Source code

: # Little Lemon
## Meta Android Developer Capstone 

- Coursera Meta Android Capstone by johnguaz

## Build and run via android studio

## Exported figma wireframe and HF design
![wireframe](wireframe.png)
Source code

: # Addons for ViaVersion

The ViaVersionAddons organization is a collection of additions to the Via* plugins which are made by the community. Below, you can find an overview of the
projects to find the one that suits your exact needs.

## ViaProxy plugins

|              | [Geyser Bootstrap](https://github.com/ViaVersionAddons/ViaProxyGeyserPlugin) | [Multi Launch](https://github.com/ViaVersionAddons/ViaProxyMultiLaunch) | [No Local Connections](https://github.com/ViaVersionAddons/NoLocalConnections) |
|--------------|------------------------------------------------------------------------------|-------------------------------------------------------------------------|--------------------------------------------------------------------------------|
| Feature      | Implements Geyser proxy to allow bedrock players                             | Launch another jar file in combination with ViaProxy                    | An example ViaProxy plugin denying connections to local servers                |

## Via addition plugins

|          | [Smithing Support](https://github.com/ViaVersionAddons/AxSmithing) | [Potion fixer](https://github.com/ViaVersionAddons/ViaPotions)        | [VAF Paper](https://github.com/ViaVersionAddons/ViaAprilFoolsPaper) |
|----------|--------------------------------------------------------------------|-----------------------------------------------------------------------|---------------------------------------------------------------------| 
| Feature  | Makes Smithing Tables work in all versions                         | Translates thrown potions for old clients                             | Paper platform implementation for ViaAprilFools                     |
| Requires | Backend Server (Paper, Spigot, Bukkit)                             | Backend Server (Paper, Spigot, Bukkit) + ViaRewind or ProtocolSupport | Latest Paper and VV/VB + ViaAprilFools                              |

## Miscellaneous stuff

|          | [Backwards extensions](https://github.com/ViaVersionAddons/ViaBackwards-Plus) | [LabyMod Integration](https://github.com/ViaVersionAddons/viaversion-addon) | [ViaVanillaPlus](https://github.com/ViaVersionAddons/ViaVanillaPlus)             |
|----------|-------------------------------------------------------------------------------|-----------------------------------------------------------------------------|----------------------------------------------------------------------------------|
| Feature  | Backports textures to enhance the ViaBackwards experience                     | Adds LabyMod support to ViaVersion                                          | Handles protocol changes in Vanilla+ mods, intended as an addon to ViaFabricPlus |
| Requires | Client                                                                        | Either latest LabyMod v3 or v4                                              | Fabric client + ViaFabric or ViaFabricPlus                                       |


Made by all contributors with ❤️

• Task:
Read the listing. Report every line that includes the word "with".

• Result:
| Feature      | Implements Geyser proxy to allow bedrock players                             | Launch another jar file in combination with ViaProxy                    | An example ViaProxy plugin denying connections to local servers                |
Made by all contributors with ❤️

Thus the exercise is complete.